In other words, the treaty can recognize and provide for second generation issues recognizing that as Ireland explained: ‘we cannot see into the future, we can only allow for it’. As UNIDIR notes in our paper, the level of ambition of the treaty needs to be tempered by this reality. Ideally though, matters that are to be left for further treatment will be described as clearly as possible in the final text for the future guidance of States Parties. Nonetheless, the mandate for meetings of States Parties should not be a straitjacket, but contain a reasonable degree of flexibility, a point stressed by Sweden among others.
This leads me to my fifth and sixth points.  Point number five is that the preamble will, of, course, provide fundamental context—the treaty’s so-called object and purpose—by way of direction for States Parties down the track. But to me, this does not mean that the Preamble should be the proverbial Christmas tree—all bells and whistles. It should on the contrary be short, succinct and to the point. The clearer it is, the better will be the foundation for dealing with second generation issues,
Relatedly, (point six) the treaty as a whole needs to be very clear about its relationship with other relevant agreements, principally the Non-Proliferation Treaty (NPT) and the non-proliferation regime, Nuclear Weapon Free Zone Treaties, and the Comprehensive Test Ban Treaty and its verification arm.

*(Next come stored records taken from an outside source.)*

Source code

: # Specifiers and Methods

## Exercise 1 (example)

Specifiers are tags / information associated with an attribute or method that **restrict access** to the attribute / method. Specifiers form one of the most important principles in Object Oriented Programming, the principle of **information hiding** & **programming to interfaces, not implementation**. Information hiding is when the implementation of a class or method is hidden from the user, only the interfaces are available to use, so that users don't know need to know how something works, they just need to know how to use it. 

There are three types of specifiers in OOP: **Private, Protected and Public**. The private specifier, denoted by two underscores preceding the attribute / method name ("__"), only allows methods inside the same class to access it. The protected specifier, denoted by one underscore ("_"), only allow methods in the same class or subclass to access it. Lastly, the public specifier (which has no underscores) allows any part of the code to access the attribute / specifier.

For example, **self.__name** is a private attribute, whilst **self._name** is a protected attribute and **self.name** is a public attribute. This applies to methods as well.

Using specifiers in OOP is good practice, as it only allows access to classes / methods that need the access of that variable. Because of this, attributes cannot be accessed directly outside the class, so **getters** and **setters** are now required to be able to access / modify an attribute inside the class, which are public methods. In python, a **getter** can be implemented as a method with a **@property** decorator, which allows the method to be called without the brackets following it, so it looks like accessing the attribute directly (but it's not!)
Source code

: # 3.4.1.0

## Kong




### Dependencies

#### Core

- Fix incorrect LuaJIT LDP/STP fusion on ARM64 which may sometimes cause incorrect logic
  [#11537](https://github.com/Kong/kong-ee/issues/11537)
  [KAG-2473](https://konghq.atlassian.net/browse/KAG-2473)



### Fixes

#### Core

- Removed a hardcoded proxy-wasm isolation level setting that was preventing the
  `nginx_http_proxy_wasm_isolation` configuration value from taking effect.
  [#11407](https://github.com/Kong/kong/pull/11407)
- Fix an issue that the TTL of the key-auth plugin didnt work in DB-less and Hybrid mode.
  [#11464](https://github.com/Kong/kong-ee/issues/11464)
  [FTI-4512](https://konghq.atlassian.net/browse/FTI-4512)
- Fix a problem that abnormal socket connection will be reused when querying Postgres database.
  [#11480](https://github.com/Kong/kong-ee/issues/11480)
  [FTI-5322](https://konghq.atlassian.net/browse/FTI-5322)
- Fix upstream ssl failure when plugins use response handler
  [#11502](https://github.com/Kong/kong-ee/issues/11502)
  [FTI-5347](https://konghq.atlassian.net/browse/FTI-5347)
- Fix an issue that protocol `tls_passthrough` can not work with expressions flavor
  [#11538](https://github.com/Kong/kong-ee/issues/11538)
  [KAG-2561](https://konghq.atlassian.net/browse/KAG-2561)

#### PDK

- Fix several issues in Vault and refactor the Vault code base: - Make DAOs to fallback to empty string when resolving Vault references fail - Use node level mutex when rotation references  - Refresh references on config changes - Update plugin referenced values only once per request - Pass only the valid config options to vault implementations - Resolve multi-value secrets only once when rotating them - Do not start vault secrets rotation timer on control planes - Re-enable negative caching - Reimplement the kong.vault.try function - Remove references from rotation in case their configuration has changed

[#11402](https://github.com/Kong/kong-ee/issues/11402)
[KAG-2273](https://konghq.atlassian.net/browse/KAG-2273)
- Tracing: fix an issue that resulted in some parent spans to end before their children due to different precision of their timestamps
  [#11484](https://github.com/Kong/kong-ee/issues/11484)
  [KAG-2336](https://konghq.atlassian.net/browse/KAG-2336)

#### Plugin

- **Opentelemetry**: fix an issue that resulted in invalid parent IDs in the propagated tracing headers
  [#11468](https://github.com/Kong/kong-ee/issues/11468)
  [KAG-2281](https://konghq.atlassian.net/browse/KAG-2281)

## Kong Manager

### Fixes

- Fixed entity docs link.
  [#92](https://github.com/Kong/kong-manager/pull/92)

The prohibition convention needs to sit comfortably as one among a number of elements leading ultimately to the elimination of nuclear weapons (as contemplated in the title to this conference and the United Nations General Assembly Resolution that established it).
Obviously the NPT, as such a widely subscribed treaty, deserves greatest care in such an act of alignment.  This is not only because of its near universal status, but also because of the sensitivity of nuclear weapons-possessing States not party to it to the manner in which the NPT is referenced, for instance, in United Nations General Assembly Resolutions.
In the final analysis, the effectiveness of the prohibition treaty will be measured by its success in eventually securing the commitment of all States not to possess or use nuclear weapons. The prohibition treaty truly needs to provide a framework under which all States are able to join sooner or later thereby preserving the post-dismantlement era as a nuclear weapon free one. And I’ll stop there.